## Exercise brief
Check every line of the data below for the string "following", and copy the ones that hold it.

-- Opening Marker --

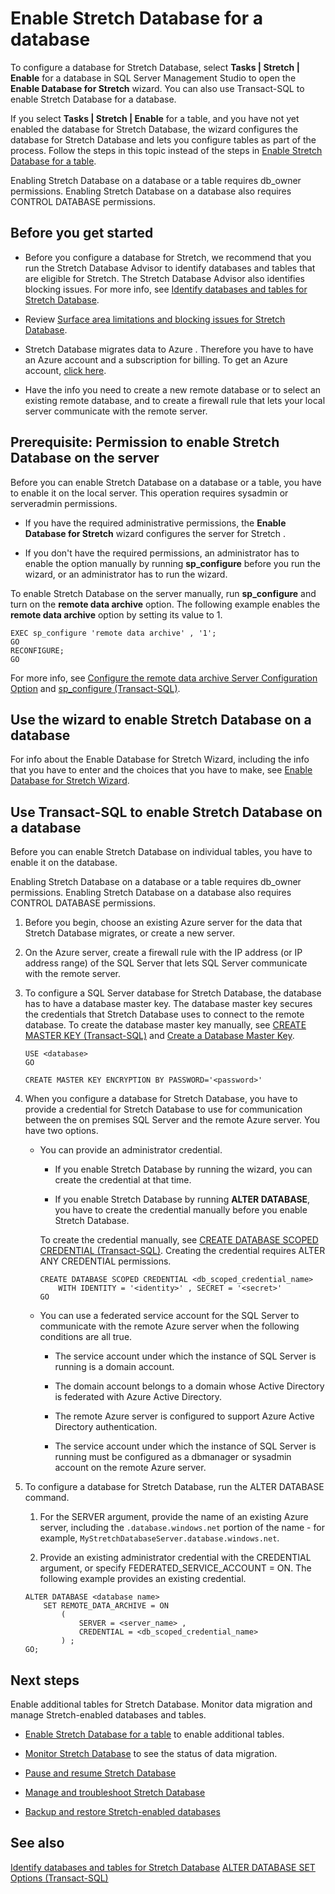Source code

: <properties
	pageTitle="Enable Stretch Database for a database | Microsoft Azure"
	description="Learn how to configure a database for Stretch Database."
	services="sql-server-stretch-database"
	documentationCenter=""
	authors="douglasl"
	manager="jhubbard"
	editor="monicar"/>

<tags
	ms.service="sql-server-stretch-database"
	ms.workload="data-management"
	ms.tgt_pltfrm="na"
	ms.devlang="na"
	ms.topic="article"
	ms.date="02/26/2016"
	ms.author="douglasl"/>

# Enable Stretch Database for a database

To configure a database for Stretch Database, select **Tasks | Stretch | Enable** for a database in SQL Server Management Studio to open the **Enable Database for Stretch** wizard. You can also use Transact\-SQL to enable Stretch Database for a database.

If you select **Tasks | Stretch | Enable** for a table, and you have not yet enabled the database for Stretch Database, the wizard configures the database for Stretch Database and lets you configure tables as part of the process. Follow the steps in this topic instead of the steps in [Enable Stretch Database for a table](sql-server-stretch-database-enable-database.md).

Enabling Stretch Database on  a database or a table requires db\_owner permissions. Enabling Stretch Database on a database also requires CONTROL DATABASE permissions.

## Before you get started

-   Before you configure a database for Stretch, we recommend that you run the Stretch Database Advisor to identify databases and tables that are eligible for Stretch. The Stretch Database Advisor also identifies blocking issues. For more info, see [Identify databases and tables for Stretch Database](sql-server-stretch-database-identify-databases.md).

-   Review [Surface area limitations and blocking issues for Stretch Database](sql-server-stretch-database-limitations.md).

-   Stretch Database migrates data to Azure . Therefore you have to have an Azure account and a subscription for billing. To get an Azure account, [click here](http://azure.microsoft.com/pricing/free-trial/).

-   Have the info you need to create a new remote database or to select an existing remote database, and to create a firewall rule that lets your local server communicate with the remote server.

## <a name="EnableTSQLServer"></a>Prerequisite: Permission to enable Stretch Database on the server
Before you can enable Stretch Database on a database or a table, you have to enable it on the local server. This operation requires sysadmin or serveradmin permissions.

-   If you have the required administrative permissions, the **Enable Database for Stretch** wizard configures the server for Stretch .

-   If you don't have the required permissions,  an administrator has to enable the option manually by running **sp\_configure** before you run the wizard, or an administrator has to run the wizard.

To enable Stretch Database on the server manually, run **sp\_configure** and turn on the **remote data archive** option. The following example enables the **remote data archive** option by setting its value to 1.

```
EXEC sp_configure 'remote data archive' , '1';
GO
RECONFIGURE;
GO
```
For more info, see [Configure the remote data archive Server Configuration Option](https://msdn.microsoft.com/library/mt143175.aspx) and [sp_configure (Transact-SQL)](https://msdn.microsoft.com/library/ms188787.aspx).

## <a name="Wizard"></a>Use the wizard to enable Stretch Database on a database
For info about the Enable Database for Stretch Wizard, including the info that you have to enter and the choices that you have to make, see [Enable Database for Stretch Wizard](sql-server-stretch-database-wizard.md).

## <a name="EnableTSQLDatabase"></a>Use Transact\-SQL to enable Stretch Database on a database
Before you can enable Stretch Database on individual tables, you have to enable it on the database.

Enabling Stretch Database on  a database or a table requires db\_owner permissions. Enabling Stretch Database on a database also requires CONTROL DATABASE permissions.

1.  Before you begin, choose an existing Azure server for the data that Stretch Database migrates, or create a new server.

2.  On the Azure server, create a firewall rule with the IP address (or IP address range) of the  SQL Server that lets SQL Server communicate with the remote server.

3.  To configure a SQL Server database for Stretch Database, the database has to have a database master key. The database master key secures the credentials that Stretch Database uses to connect to the remote database. To create the database master key manually, see [CREATE MASTER KEY (Transact-SQL)](https://msdn.microsoft.com/library/ms174382.aspx) and [Create a Database Master Key](https://msdn.microsoft.com/library/aa337551.aspx).

    ```tsql
    USE <database>
    GO

    CREATE MASTER KEY ENCRYPTION BY PASSWORD='<password>'
    ```

4.  When you configure a database for Stretch Database, you have to provide a credential for Stretch Database to use for communication between the on premises SQL Server and the remote Azure server. You have two options.

    -   You can  provide an administrator credential.

        -   If you enable Stretch Database by running the wizard, you can create the credential at that time.

        -   If you enable Stretch Database by running **ALTER DATABASE**, you have to create the credential manually before you enable Stretch Database.

        To create the credential manually, see [CREATE DATABASE SCOPED CREDENTIAL (Transact-SQL)](https://msdn.microsoft.com/library/mt270260.aspx). Creating the credential requires ALTER ANY CREDENTIAL permissions.

        ```tsql
        CREATE DATABASE SCOPED CREDENTIAL <db_scoped_credential_name>
            WITH IDENTITY = '<identity>' , SECRET = '<secret>'
        GO
        ```

    -   You can use a federated service account for the SQL Server to communicate with the remote Azure server when the following conditions are all true.

        -   The service account under which the instance of SQL Server is running is a domain account.

        -   The domain account belongs to a domain whose Active Directory is federated with Azure Active Directory.

        -   The remote Azure server is configured to support Azure Active Directory authentication.

        -   The service account under which the instance of SQL Server is running must be configured as a dbmanager or sysadmin account on the remote Azure server.

5.  To configure a database for Stretch Database, run the ALTER DATABASE command.

    1.  For the SERVER argument, provide the name of an existing Azure server, including the `.database.windows.net` portion of the name \- for example, `MyStretchDatabaseServer.database.windows.net`.

    2.  Provide an existing administrator credential with the CREDENTIAL argument, or specify FEDERATED\_SERVICE\_ACCOUNT \= ON. The following example provides an existing credential.

    ```tsql
    ALTER DATABASE <database name>
        SET REMOTE_DATA_ARCHIVE = ON
            (
                SERVER = <server_name> ,
                CREDENTIAL = <db_scoped_credential_name>
            ) ;
    GO;
    ```

## Next steps
Enable additional tables for Stretch Database. Monitor data migration and manage Stretch\-enabled databases and tables.

-   [Enable Stretch Database for a table](sql-server-stretch-database-enable-table.md) to enable additional tables.

-   [Monitor Stretch Database](sql-server-stretch-database-monitor.md) to see the status of data migration.

-   [Pause and resume Stretch Database](sql-server-stretch-database-pause.md)

-   [Manage and troubleshoot Stretch Database](sql-server-stretch-database-manage.md)

-   [Backup and restore Stretch-enabled databases](sql-server-stretch-database-backup.md)

## See also
[Identify databases and tables for Stretch Database](sql-server-stretch-database-identify-databases.md)
[ALTER DATABASE SET Options (Transact-SQL)](https://msdn.microsoft.com/library/bb522682.aspx)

-- Closing Marker --

## Task result
To enable Stretch Database on the server manually, run **sp\_configure** and turn on the **remote data archive** option. The following example enables the **remote data archive** option by setting its value to 1.
    -   You can use a federated service account for the SQL Server to communicate with the remote Azure server when the following conditions are all true.
    2.  Provide an existing administrator credential with the CREDENTIAL argument, or specify FEDERATED\_SERVICE\_ACCOUNT \= ON. The following example provides an existing credential.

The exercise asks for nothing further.